* _Assignment_: The copy must run from the first line of the entries below through the line containing "the transverse comoving", restated word for word, with pictures left out.

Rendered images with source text

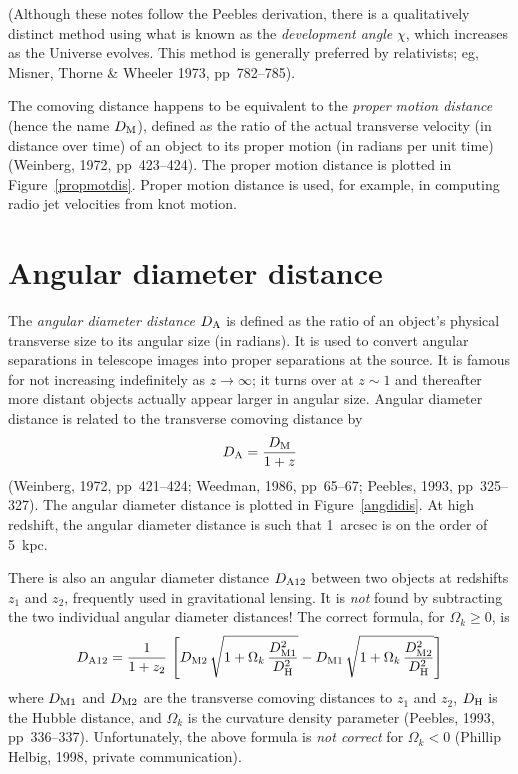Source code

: (Although these notes follow the Peebles derivation, there is a
qualitatively distinct method using what is known as the {\em
development angle\/} $\chi$, which increases as the Universe evolves.
This method is generally preferred by relativists; eg, Misner, Thorne
\& Wheeler 1973, pp~782--785).

The comoving distance happens to be equivalent to the {\em proper
motion distance\/} (hence the name $D_{\rm M}$), defined as the ratio
of the actual transverse velocity (in distance over time) of an object
to its proper motion (in radians per unit time) (Weinberg, 1972,
pp~423--424).  The proper motion distance is plotted in
Figure~\ref{propmotdis}.  Proper motion distance is used, for example,
in computing radio jet velocities from knot motion.


\section{Angular diameter distance}

The {\em angular diameter distance\/} $D_{\rm A}$ is defined as the
ratio of an object's physical transverse size to its angular size (in
radians).  It is used to convert angular separations in telescope
images into proper separations at the source.  It is famous for not
increasing indefinitely as $z\rightarrow\infty$; it turns over at
$z\sim 1$ and thereafter more distant objects actually appear larger
in angular size.  Angular diameter distance is related to the
transverse comoving distance by
\begin{equation}
D_{\rm A} = \frac{D_{\rm M}}{1+z}
\end{equation}
(Weinberg, 1972, pp~421--424; Weedman, 1986, pp~65--67; Peebles, 1993,
pp~325--327).  The angular diameter distance is plotted in
Figure~\ref{angdidis}.  At high redshift, the angular diameter
distance is such that 1~arcsec is on the order of 5~kpc.

There is also an angular diameter distance $D_{\rm A12}$ between two
objects at redshifts $z_1$ and $z_2$, frequently used in gravitational
lensing.  It is {\em not\/} found by subtracting the two individual
angular diameter distances!  The correct formula, for $\Omega_k\geq
0$, is
\begin{equation}
D_{\rm A12}= \frac{1}{1+z_2}\,\left[
 D_{\rm M2}\,\sqrt{1+\Omega_k\,\frac{D_{\rm M1}^2}{D_{\rm H}^2}}
 - D_{\rm M1}\,\sqrt{1+\Omega_k\,\frac{D_{\rm M2}^2}{D_{\rm H}^2}}\right]
\end{equation}
where $D_{\rm M1}$ and $D_{\rm M2}$ are the transverse comoving
distances to $z_1$ and $z_2$, $D_{\rm H}$ is the Hubble distance, and
$\Omega_k$ is the curvature density parameter (Peebles, 1993,
pp~336--337).  Unfortunately, the above formula is {\em not correct\/}
for $\Omega_k<0$ (Phillip Helbig, 1998, private communication).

* _Answer_:
Source code

: (Although these notes follow the Peebles derivation, there is a
qualitatively distinct method using what is known as the {\em
development angle\/} $\chi$, which increases as the Universe evolves.
This method is generally preferred by relativists; eg, Misner, Thorne
\& Wheeler 1973, pp~782--785).

The comoving distance happens to be equivalent to the {\em proper
motion distance\/} (hence the name $D_{\rm M}$), defined as the ratio
of the actual transverse velocity (in distance over time) of an object
to its proper motion (in radians per unit time) (Weinberg, 1972,
pp~423--424).  The proper motion distance is plotted in
Figure~\ref{propmotdis}.  Proper motion distance is used, for example,
in computing radio jet velocities from knot motion.


\section{Angular diameter distance}

The {\em angular diameter distance\/} $D_{\rm A}$ is defined as the
ratio of an object's physical transverse size to its angular size (in
radians).  It is used to convert angular separations in telescope
images into proper separations at the source.  It is famous for not
increasing indefinitely as $z\rightarrow\infty$; it turns over at
$z\sim 1$ and thereafter more distant objects actually appear larger
in angular size.  Angular diameter distance is related to the
transverse comoving distance by
\begin{equation}
D_{\rm A} = \frac{D_{\rm M}}{1+z}
\end{equation}
(Weinberg, 1972, pp~421--424; Weedman, 1986, pp~65--67; Peebles, 1993,
pp~325--327).  The angular diameter distance is plotted in
Figure~\ref{angdidis}.  At high redshift, the angular diameter
distance is such that 1~arcsec is on the order of 5~kpc.

There is also an angular diameter distance $D_{\rm A12}$ between two
objects at redshifts $z_1$ and $z_2$, frequently used in gravitational
lensing.  It is {\em not\/} found by subtracting the two individual
angular diameter distances!  The correct formula, for $\Omega_k\geq
0$, is
\begin{equation}
D_{\rm A12}= \frac{1}{1+z_2}\,\left[
 D_{\rm M2}\,\sqrt{1+\Omega_k\,\frac{D_{\rm M1}^2}{D_{\rm H}^2}}
 - D_{\rm M1}\,\sqrt{1+\Omega_k\,\frac{D_{\rm M2}^2}{D_{\rm H}^2}}\right]
\end{equation}
where $D_{\rm M1}$ and $D_{\rm M2}$ are the transverse comoving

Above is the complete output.